The following importer CLI scripts are already available:
- :py:mod:`text_preparation.scripts.oliveimporter`: importer for the *Olive XML format*, used by
`RERO `_ to encode and deliver the majority of its newspaper data.
- :py:mod:`text_preparation.scripts.reroimporter`: importer for the *Mets/ALTO flavor* used by `RERO `_
to encode and deliver part of its data.
- :py:mod:`text_preparation.scripts.luximporter`: importer for the *Mets/ALTO flavor* used by the `Bibliothèque nationale de Luxembourg (BNL)
`_ to encode and deliver its newspaper data.
- :py:mod:`text_preparation.scripts.bnfimporter`: importer for the *Mets/ALTO flavor* used by the `Bibliothèque nationale de France (BNF)
`_ to encode and deliver its newspaper data.
- :py:mod:`text_preparation.scripts.bnfen_importer`: importer for the *Mets/ALTO flavor* used by the `Bibliothèque nationale de France (BNF)
`_ to encode and deliver its newspaper data for the Europeana collection.
- :py:mod:`text_preparation.scripts.bcul_importer`: importer for the *ABBYY format* used by the `Bibliothèque Cantonale Universitaire de Lausanne (BCUL)
`_ to encode and deliver the newspaper data which is on the `Scriptorium interface `_.
- :py:mod:`text_preparation.scripts.swaimporter`: *ALTO flavor* of the `Basel University Library`.
- :py:mod:`text_preparation.scripts.blimporter`: importer for the *Mets/ALTO flavor* used by the `British Library (BL) `_
to encode and deliver its newspaper data.
- :py:mod:`text_preparation.scripts.tetml`: generic importer for the *TETML format*, produced by `PDFlib TET `_.
- :py:mod:`text_preparation.scripts.fedgaz`: importer for the *TETML format* with separate metadata file and a heuristic article segmentation,
used to parse the `Federal Gazette `_.
For further details on any of these implementations, please do refer to its documentation:
.. toctree::
:maxdepth: 1
importers/olive
importers/mets-alto
importers/lux
importers/rero
importers/swa
importers/bl
importers/bnf
importers/bnf-en
importers/bcul
importers/tetml
importers/fedgaz
Command-line interface
----------------------
.. note :: All importers share the same command-line interface; only a few options
are import-specific (see documentation below).
.. automodule:: text_preparation.importers.generic_importer
Configuration file
------------------
The selection of the actual newspaper data to be imported can be controlled by
means of a configuration file (JSON format). The path to this file is passed via the ``--config_file=``
CLI parameter.
This JSON file contains three properties:
- ``newspapers``: a dictionary containing the newspaper IDs to be imported (e.g. GDL);
- ``exclude_newspapers``: a list of the newspaper IDs to be excluded;
- ``year_only``: a boolean flag indicating whether date ranges are expressed by using years
or more granular dates (in the format ``YYYY/MM/DD``).
.. note::
When ingesting large amounts of data, these configuration files can help you organise
your data imports into batches or homogeneous collections.
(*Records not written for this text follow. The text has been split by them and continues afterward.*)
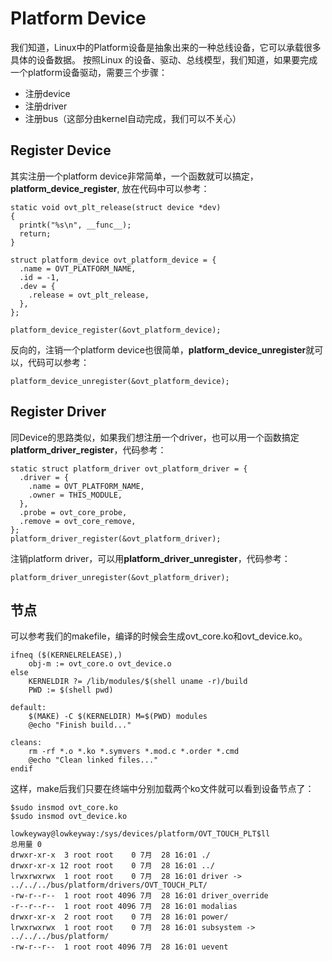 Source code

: # Platform Device

我们知道，Linux中的Platform设备是抽象出来的一种总线设备，它可以承载很多具体的设备数据。
按照Linux 的设备、驱动、总线模型，我们知道，如果要完成一个platform设备驱动，需要三个步骤：
+ 注册device
+ 注册driver
+ 注册bus（这部分由kernel自动完成，我们可以不关心）

## Register Device 

其实注册一个platform device非常简单，一个函数就可以搞定，**platform_device_register**, 放在代码中可以参考：
```
static void ovt_plt_release(struct device *dev)
{
  printk("%s\n", __func__);
  return;
}

struct platform_device ovt_platform_device = {
  .name = OVT_PLATFORM_NAME,
  .id = -1,
  .dev = {
    .release = ovt_plt_release,
  },
};

platform_device_register(&ovt_platform_device);
```

反向的，注销一个platform device也很简单，**platform_device_unregister**就可以，代码可以参考：
```
platform_device_unregister(&ovt_platform_device);
```

## Register Driver

同Device的思路类似，如果我们想注册一个driver，也可以用一个函数搞定**platform_driver_register**，代码参考：
```
static struct platform_driver ovt_platform_driver = {
  .driver = {
    .name = OVT_PLATFORM_NAME,
    .owner = THIS_MODULE,
  },
  .probe = ovt_core_probe,
  .remove = ovt_core_remove,
};
platform_driver_register(&ovt_platform_driver);
```

注销platform driver，可以用**platform_driver_unregister**，代码参考：
```
platform_driver_unregister(&ovt_platform_driver);
```

## 节点

可以参考我们的makefile，编译的时候会生成ovt_core.ko和ovt_device.ko。
```
ifneq ($(KERNELRELEASE),)
	obj-m := ovt_core.o ovt_device.o
else
	KERNELDIR ?= /lib/modules/$(shell uname -r)/build
	PWD := $(shell pwd)

default:
	$(MAKE) -C $(KERNELDIR) M=$(PWD) modules
	@echo "Finish build..."

cleans:
	rm -rf *.o *.ko *.symvers *.mod.c *.order *.cmd
	@echo "Clean linked files..."
endif
```
这样，make后我们只要在终端中分别加载两个ko文件就可以看到设备节点了：

```
$sudo insmod ovt_core.ko
$sudo insmod ovt_device.ko
```

```
lowkeyway@lowkeyway:/sys/devices/platform/OVT_TOUCH_PLT$ll
总用量 0
drwxr-xr-x  3 root root    0 7月  28 16:01 ./
drwxr-xr-x 12 root root    0 7月  28 16:01 ../
lrwxrwxrwx  1 root root    0 7月  28 16:01 driver -> ../../../bus/platform/drivers/OVT_TOUCH_PLT/
-rw-r--r--  1 root root 4096 7月  28 16:01 driver_override
-r--r--r--  1 root root 4096 7月  28 16:01 modalias
drwxr-xr-x  2 root root    0 7月  28 16:01 power/
lrwxrwxrwx  1 root root    0 7月  28 16:01 subsystem -> ../../../bus/platform/
-rw-r--r--  1 root root 4096 7月  28 16:01 uevent

```
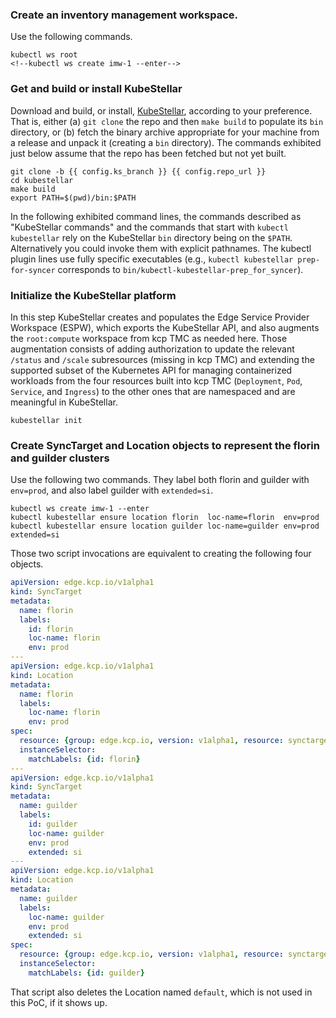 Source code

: <!--example1-post-kcp-start-->
### Create an inventory management workspace.

Use the following commands.

```shell
kubectl ws root
<!--kubectl ws create imw-1 --enter-->
```

### Get and build or install KubeStellar

Download and build, or install, <a href="{{config.repo_url}}">KubeStellar</a>,
according to your preference.  That is, either (a) `git clone` the
repo and then `make build` to populate its `bin` directory, or (b)
fetch the binary archive appropriate for your machine from a release
and unpack it (creating a `bin` directory).  The commands exhibited
just below assume that the repo has been fetched but not yet built.

```shell
git clone -b {{ config.ks_branch }} {{ config.repo_url }}
cd kubestellar
make build
export PATH=$(pwd)/bin:$PATH
```

In the following exhibited command lines, the commands described as
"KubeStellar commands" and the commands that start with `kubectl
kubestellar` rely on the KubeStellar `bin` directory being on the
`$PATH`.  Alternatively you could invoke them with explicit pathnames.
The kubectl plugin lines use fully specific executables (e.g.,
`kubectl kubestellar prep-for-syncer` corresponds to
`bin/kubectl-kubestellar-prep_for_syncer`).

### Initialize the KubeStellar platform

In this step KubeStellar creates and populates the Edge Service
Provider Workspace (ESPW), which exports the KubeStellar API, and also
augments the `root:compute` workspace from kcp TMC as needed here.
Those augmentation consists of adding authorization to update the
relevant `/status` and `/scale` subresources (missing in kcp TMC) and
extending the supported subset of the Kubernetes API for managing
containerized workloads from the four resources built into kcp TMC
(`Deployment`, `Pod`, `Service`, and `Ingress`) to the other ones that
are namespaced and are meaningful in KubeStellar.

```shell
kubestellar init
```
 
### Create SyncTarget and Location objects to represent the florin and guilder clusters

Use the following two commands. They label both florin and guilder
with `env=prod`, and also label guilder with `extended=si`.

```shell
kubectl ws create imw-1 --enter
kubectl kubestellar ensure location florin  loc-name=florin  env=prod
kubectl kubestellar ensure location guilder loc-name=guilder env=prod extended=si
```

Those two script invocations are equivalent to creating the following
four objects.

```yaml
apiVersion: edge.kcp.io/v1alpha1
kind: SyncTarget
metadata:
  name: florin
  labels:
    id: florin
    loc-name: florin
    env: prod
---
apiVersion: edge.kcp.io/v1alpha1
kind: Location
metadata:
  name: florin
  labels:
    loc-name: florin
    env: prod
spec:
  resource: {group: edge.kcp.io, version: v1alpha1, resource: synctargets}
  instanceSelector:
    matchLabels: {id: florin}
---
apiVersion: edge.kcp.io/v1alpha1
kind: SyncTarget
metadata:
  name: guilder
  labels:
    id: guilder
    loc-name: guilder
    env: prod
    extended: si
---
apiVersion: edge.kcp.io/v1alpha1
kind: Location
metadata:
  name: guilder
  labels:
    loc-name: guilder
    env: prod
    extended: si
spec:
  resource: {group: edge.kcp.io, version: v1alpha1, resource: synctargets}
  instanceSelector:
    matchLabels: {id: guilder}
```

That script also deletes the Location named `default`, which is not
used in this PoC, if it shows up.

<!--example1-post-kcp-end-->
Here is a simple configuration file:
.. code-block:: python
{
"newspapers": {
"GDL": []
},
"exclude_newspapers": [],
"year_only": false
}
This is what a more complex config file looks like (only contents for the decade 1950-1960 of GDL are processed):
.. code-block:: python
{
"newspapers": {
"GDL": "1950/01/01-1960/12/31"
},
"exclude_newspapers": [],
"year_only": false
}
Writing a new importer
----------------------
Writing a new importer is easy and entails implementing two
pieces of code:
1. implementing **functions to detect the data** to import;
2. implementing from scratch **classes that handle the conversion into JSON** of your OCR format or adapt one of the existing importers.
Once these two pieces of code are in place, they can be plugged into the functions defined in :mod:`text_preparation.importers.generic_importer` so as to create a dedicated CLI script for your specific format.
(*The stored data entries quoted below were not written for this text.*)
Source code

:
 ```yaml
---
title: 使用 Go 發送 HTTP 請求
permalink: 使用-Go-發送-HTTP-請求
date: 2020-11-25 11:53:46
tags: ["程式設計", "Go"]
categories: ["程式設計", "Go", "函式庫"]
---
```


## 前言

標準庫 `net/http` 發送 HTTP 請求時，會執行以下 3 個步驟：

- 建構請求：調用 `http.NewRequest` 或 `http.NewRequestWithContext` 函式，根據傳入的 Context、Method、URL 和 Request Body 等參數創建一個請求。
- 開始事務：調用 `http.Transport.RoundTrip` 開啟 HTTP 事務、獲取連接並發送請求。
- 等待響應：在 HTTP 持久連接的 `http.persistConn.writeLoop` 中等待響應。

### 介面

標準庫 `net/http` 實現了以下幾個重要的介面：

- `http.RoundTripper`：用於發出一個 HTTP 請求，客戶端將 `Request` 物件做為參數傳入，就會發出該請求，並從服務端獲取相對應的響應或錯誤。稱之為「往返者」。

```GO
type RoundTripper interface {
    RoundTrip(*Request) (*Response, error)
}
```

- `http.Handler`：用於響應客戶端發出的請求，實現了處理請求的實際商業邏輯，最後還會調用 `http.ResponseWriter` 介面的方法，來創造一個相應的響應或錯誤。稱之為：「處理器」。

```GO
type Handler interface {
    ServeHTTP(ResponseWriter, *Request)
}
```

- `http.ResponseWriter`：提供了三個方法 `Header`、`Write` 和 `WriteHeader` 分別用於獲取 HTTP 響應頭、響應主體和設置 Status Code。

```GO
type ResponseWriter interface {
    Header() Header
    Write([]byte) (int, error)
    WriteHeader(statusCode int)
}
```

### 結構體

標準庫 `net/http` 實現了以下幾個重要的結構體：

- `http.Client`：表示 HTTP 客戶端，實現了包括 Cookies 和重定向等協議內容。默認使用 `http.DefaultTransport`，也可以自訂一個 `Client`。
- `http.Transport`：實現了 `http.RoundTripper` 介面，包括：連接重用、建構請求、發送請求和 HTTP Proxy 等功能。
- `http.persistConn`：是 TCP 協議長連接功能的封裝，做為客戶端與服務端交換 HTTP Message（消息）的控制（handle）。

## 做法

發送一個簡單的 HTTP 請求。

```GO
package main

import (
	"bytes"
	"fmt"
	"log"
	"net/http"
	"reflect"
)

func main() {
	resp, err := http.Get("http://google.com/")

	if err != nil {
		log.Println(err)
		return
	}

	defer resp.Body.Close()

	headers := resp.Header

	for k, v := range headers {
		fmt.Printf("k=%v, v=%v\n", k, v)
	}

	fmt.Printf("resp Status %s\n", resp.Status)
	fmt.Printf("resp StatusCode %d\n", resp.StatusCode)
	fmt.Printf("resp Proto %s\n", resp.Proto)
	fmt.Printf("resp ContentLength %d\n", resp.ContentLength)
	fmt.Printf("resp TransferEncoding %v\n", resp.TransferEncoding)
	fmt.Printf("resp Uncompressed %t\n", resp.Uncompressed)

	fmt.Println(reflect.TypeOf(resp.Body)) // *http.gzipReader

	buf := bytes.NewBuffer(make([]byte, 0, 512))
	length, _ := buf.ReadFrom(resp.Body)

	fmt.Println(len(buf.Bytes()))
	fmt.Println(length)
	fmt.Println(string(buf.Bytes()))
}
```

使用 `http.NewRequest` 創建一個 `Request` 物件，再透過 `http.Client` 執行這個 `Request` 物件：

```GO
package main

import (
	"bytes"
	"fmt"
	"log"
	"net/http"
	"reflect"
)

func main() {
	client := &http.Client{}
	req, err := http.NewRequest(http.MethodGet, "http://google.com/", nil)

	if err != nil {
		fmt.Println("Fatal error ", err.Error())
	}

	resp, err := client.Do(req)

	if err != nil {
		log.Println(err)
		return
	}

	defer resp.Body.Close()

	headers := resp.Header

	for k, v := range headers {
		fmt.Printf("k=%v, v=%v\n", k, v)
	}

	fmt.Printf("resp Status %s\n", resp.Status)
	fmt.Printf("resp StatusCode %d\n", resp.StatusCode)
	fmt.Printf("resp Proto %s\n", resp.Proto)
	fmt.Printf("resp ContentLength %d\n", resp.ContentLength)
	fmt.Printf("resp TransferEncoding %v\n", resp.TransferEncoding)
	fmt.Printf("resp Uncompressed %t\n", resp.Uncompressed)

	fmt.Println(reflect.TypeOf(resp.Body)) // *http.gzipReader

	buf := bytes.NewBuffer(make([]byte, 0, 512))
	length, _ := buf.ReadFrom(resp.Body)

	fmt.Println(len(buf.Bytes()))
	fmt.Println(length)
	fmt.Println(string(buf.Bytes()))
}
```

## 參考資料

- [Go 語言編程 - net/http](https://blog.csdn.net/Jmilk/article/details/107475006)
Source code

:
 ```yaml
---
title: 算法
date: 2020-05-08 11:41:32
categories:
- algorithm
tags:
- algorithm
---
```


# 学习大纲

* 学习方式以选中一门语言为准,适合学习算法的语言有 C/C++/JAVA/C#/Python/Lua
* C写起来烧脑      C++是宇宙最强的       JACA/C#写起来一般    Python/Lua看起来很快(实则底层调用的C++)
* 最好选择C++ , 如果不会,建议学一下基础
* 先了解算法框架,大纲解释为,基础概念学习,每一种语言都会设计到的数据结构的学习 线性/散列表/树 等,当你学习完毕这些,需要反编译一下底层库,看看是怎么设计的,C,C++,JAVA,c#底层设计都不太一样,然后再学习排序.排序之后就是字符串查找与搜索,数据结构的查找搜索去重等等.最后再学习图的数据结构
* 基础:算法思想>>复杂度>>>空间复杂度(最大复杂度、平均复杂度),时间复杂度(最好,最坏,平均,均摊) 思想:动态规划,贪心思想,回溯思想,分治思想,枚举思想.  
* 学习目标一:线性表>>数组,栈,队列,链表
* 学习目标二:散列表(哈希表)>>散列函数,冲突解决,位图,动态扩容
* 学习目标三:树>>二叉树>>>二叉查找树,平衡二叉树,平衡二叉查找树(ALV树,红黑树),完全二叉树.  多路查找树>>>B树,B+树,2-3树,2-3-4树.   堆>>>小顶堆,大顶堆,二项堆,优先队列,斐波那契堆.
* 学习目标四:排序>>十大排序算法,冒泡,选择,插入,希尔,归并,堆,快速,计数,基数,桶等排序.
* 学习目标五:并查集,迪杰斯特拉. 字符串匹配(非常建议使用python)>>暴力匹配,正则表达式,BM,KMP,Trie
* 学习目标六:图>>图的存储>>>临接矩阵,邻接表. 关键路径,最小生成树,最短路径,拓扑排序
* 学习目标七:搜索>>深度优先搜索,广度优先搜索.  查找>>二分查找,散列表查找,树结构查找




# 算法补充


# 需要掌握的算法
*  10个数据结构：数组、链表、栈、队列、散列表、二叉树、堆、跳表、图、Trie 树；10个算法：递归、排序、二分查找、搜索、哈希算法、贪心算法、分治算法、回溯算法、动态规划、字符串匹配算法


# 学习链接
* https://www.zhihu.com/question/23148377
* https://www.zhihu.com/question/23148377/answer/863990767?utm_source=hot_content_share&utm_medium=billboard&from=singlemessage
For example, this is the content of ``oliveimporter.py``:
.. code-block:: python
from text_preparation.importers import generic_importer
from text_preparation.importers.olive.classes import OliveNewspaperIssue
from text_preparation.importers.olive.detect import (olive_detect_issues,
olive_select_issues)
if __name__ == '__main__':
generic_importer.main(
OliveNewspaperIssue,
olive_detect_issues,
olive_select_issues
)
**How should the code of a new text importer be structured?** We recommend to comply to the following structure:
- :mod:`text_preparation.importers..detect` will contain functions to find the data to be imported;
- :mod:`text_preparation.importers..helpers` (optional) will contain ancillary functions;
- :mod:`text_preparation.importers..parsers` (optional) will contain functions/classes to parse the data.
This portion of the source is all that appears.